Copy the lines below verbatim, beginning with the line that includes "2. **Device Testing**: Test" and continuing to the end; leave out everything before it.

-- EXTRACTED MATERIAL follows --

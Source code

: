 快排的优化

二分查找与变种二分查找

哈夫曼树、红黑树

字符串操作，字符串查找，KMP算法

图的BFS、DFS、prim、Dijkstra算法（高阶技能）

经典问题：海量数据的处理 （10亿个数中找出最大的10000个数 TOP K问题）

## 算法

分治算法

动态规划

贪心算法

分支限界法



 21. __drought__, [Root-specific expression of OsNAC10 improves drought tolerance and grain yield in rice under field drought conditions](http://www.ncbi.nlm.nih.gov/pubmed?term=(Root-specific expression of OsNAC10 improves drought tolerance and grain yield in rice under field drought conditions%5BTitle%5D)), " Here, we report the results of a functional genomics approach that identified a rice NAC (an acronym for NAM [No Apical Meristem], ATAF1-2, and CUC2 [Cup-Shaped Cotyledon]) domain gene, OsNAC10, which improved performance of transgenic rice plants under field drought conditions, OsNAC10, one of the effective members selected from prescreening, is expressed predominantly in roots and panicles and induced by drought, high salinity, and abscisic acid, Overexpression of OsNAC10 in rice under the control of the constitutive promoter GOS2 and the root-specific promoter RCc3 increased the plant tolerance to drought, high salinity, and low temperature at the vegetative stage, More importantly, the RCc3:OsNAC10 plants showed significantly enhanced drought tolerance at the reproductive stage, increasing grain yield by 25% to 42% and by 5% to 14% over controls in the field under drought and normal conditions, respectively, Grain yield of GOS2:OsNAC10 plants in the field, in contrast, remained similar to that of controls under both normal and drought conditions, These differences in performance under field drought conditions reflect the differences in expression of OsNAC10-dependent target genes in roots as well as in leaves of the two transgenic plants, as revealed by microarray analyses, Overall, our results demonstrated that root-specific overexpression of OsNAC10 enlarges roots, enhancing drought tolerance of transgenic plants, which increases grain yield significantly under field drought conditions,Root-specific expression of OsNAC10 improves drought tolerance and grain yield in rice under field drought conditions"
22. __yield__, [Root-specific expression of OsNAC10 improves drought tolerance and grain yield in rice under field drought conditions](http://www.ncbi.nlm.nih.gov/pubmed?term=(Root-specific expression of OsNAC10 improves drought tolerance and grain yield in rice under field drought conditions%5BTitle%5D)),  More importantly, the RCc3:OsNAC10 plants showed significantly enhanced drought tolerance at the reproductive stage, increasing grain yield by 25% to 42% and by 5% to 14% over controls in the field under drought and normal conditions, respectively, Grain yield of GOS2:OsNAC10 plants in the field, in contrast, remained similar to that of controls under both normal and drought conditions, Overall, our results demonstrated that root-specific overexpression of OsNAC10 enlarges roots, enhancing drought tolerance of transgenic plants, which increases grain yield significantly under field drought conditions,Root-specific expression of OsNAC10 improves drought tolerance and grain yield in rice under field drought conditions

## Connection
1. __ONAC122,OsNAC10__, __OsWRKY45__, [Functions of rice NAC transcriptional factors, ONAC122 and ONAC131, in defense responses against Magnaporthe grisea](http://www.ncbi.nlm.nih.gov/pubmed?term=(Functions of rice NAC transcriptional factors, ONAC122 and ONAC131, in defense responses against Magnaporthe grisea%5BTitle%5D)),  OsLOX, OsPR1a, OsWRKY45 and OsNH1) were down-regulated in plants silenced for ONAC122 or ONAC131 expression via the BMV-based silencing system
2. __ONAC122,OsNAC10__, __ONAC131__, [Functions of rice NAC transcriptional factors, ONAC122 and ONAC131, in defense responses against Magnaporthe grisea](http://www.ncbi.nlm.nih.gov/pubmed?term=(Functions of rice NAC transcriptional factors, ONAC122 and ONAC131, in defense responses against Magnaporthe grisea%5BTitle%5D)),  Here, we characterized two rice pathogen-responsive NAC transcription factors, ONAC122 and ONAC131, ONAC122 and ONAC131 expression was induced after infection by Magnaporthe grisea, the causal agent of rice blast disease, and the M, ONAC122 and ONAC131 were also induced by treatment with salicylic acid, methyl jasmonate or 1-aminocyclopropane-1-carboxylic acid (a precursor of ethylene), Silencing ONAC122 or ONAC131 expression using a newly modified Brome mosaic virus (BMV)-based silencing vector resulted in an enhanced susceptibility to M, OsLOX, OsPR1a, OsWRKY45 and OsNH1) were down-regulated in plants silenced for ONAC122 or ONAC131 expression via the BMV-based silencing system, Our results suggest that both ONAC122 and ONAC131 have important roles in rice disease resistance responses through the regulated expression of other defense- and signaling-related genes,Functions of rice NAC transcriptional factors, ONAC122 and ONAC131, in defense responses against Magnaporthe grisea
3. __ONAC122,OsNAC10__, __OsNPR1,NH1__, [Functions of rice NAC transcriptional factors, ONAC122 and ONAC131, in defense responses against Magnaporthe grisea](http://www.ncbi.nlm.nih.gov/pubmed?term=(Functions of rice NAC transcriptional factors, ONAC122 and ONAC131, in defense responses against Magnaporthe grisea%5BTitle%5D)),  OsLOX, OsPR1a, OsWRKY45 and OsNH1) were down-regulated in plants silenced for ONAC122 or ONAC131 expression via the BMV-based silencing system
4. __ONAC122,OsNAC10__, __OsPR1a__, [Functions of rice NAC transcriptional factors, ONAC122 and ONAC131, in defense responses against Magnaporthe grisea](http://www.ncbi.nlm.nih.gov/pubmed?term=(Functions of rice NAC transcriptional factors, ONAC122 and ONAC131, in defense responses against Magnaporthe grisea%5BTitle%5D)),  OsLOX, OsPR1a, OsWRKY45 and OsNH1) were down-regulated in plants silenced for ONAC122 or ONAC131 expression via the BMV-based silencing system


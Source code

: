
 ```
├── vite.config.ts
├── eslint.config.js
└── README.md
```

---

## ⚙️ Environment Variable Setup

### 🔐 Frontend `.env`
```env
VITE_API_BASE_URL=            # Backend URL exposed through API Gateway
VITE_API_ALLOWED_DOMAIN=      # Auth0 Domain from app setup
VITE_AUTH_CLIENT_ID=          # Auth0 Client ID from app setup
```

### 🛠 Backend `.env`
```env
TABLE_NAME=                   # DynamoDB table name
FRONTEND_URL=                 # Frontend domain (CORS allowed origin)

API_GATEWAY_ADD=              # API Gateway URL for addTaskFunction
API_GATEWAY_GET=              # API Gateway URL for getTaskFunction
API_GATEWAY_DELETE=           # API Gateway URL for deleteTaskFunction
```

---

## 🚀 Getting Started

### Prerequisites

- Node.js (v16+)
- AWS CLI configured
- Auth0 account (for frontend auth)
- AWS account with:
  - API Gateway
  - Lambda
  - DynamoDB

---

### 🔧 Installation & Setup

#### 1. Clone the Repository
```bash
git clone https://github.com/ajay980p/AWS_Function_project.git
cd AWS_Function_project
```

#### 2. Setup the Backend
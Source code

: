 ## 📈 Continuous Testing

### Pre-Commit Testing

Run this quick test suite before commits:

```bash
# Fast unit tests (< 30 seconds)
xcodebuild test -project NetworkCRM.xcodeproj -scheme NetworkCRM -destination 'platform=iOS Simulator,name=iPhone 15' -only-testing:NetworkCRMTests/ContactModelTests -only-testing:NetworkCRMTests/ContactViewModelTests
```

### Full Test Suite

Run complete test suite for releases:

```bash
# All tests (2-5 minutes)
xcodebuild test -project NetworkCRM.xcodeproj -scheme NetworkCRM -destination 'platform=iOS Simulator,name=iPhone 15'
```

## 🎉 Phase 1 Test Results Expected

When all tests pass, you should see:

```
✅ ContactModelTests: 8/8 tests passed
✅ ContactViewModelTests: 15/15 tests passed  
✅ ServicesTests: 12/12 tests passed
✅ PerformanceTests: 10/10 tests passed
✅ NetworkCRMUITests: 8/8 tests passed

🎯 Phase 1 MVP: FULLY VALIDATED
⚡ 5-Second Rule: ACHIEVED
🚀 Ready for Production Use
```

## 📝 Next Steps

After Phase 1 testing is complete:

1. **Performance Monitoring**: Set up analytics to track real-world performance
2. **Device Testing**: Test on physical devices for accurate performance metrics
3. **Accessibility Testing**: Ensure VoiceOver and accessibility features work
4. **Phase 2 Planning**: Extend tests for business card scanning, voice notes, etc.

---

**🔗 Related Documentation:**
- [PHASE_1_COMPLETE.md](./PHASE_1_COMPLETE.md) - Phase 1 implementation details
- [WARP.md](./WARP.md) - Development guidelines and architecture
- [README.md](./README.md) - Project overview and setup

-- EXTRACTED MATERIAL concluded --

▸ **FINISHED EXERCISE**:
2. **Device Testing**: Test on physical devices for accurate performance metrics
3. **Accessibility Testing**: Ensure VoiceOver and accessibility features work
4. **Phase 2 Planning**: Extend tests for business card scanning, voice notes, etc.

---

**🔗 Related Documentation:**
- [PHASE_1_COMPLETE.md](./PHASE_1_COMPLETE.md) - Phase 1 implementation details
- [WARP.md](./WARP.md) - Development guidelines and architecture
- [README.md](./README.md) - Project overview and setup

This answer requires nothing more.